The 2005 Emmy awarding winning documentary film The Grange Fair: An American Tradition directed by Joe Myers chronicles the 131st Grange Fair.

== Attractions ==
The Centre County Grange Fair is most notable for allowing fairgoers to camp on the grounds, but the fair also has carnival rides, many types of food stands, bingo, and live concerts. As a county fair, it hosts animal shows, livestock contests, and 4H competitions, as well as the judging of baked goods, canned goods, quilts, vegetables, and photography.

== Camping ==
Camping at Grange Fair takes place in two forms: tenting and RV'ing in recreational vehicles.

It consists of thousands of people camping at the fairgrounds in one thousand large, green, blue, or tan rented canvas tents with asphalt floors. There are one thousand Five Hundred Recreational Vehicle spots, with thousands who stay in their own recreational vehicles, parked on the grounds. Most recreational vehicles are parked in rented locations that offer electric and plumbing hookups, but there are additional spaces available on a first-come-first-serve basis for a nightly fee. However, these "overflow camping" spots do not have electric or plumbing hookups.

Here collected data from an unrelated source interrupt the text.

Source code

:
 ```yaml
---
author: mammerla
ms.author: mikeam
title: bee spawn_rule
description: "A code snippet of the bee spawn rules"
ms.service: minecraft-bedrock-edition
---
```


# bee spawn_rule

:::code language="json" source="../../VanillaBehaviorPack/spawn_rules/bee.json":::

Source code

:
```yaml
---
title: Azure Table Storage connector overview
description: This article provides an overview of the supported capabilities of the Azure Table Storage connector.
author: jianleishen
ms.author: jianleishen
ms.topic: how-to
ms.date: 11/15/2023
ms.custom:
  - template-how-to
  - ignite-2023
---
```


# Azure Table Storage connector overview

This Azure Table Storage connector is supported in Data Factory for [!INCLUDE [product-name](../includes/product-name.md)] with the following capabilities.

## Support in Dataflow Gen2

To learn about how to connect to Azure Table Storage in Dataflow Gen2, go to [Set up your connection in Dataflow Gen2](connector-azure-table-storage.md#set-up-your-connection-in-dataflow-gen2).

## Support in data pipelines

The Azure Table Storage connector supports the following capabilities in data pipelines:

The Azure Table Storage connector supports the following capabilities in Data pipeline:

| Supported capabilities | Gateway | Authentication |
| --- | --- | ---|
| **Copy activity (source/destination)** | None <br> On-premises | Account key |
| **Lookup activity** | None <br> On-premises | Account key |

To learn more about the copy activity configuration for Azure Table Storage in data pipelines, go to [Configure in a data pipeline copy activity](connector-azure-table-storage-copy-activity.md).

The roughly 1000 tents are erected over the proceeding weeks by prisoners on work release from the nearby SCI Benner. Each tent is approximately 14 feet by 14 feet with a single 4 outlet electrical box in one corner. Because tent spots do not have running water, there are public water spigots with free potable water and public bathrooms in multiple locations. Tenters may pay once to have an extension added to the front and/or back of their asphalt pad. These extensions have set dimensions and tenters are responsible for devising a manner to cover their extensions. Tenters may not alter their tents or asphalt pads in any way.

Tent locations are often occupied by the same families down through generations. After the space for the tents reached maximum capacity, a wait list was started. The wait list was cancelled after 3 decades when it exceeded 500 families, some of which waited 27 years. Fairgoers can no longer apply for a tent. Invitations to hold a tent or RV location are solely at the discretion of the Fair Committee, however, both tenters and campers may lose their location for rule violations or for passing up their location for 2 fairs. A single person (or couple) may not rent both a tent and a camper spot.

Historically, those renting tents would move in on Wednesday with those renting spaces with campers move in starting as early as the Sunday before the fair opened officially on Thursday. Since 2015, the official tenter move-in date is Thursday, with the first day of the Fair starting on Friday, the next day. Tenters are permitted to enter the grounds on Sunday to put up their tent extensions and move in any large furniture. Neither campers nor tenters are permitted to occupy their encampments until their designated move-in day.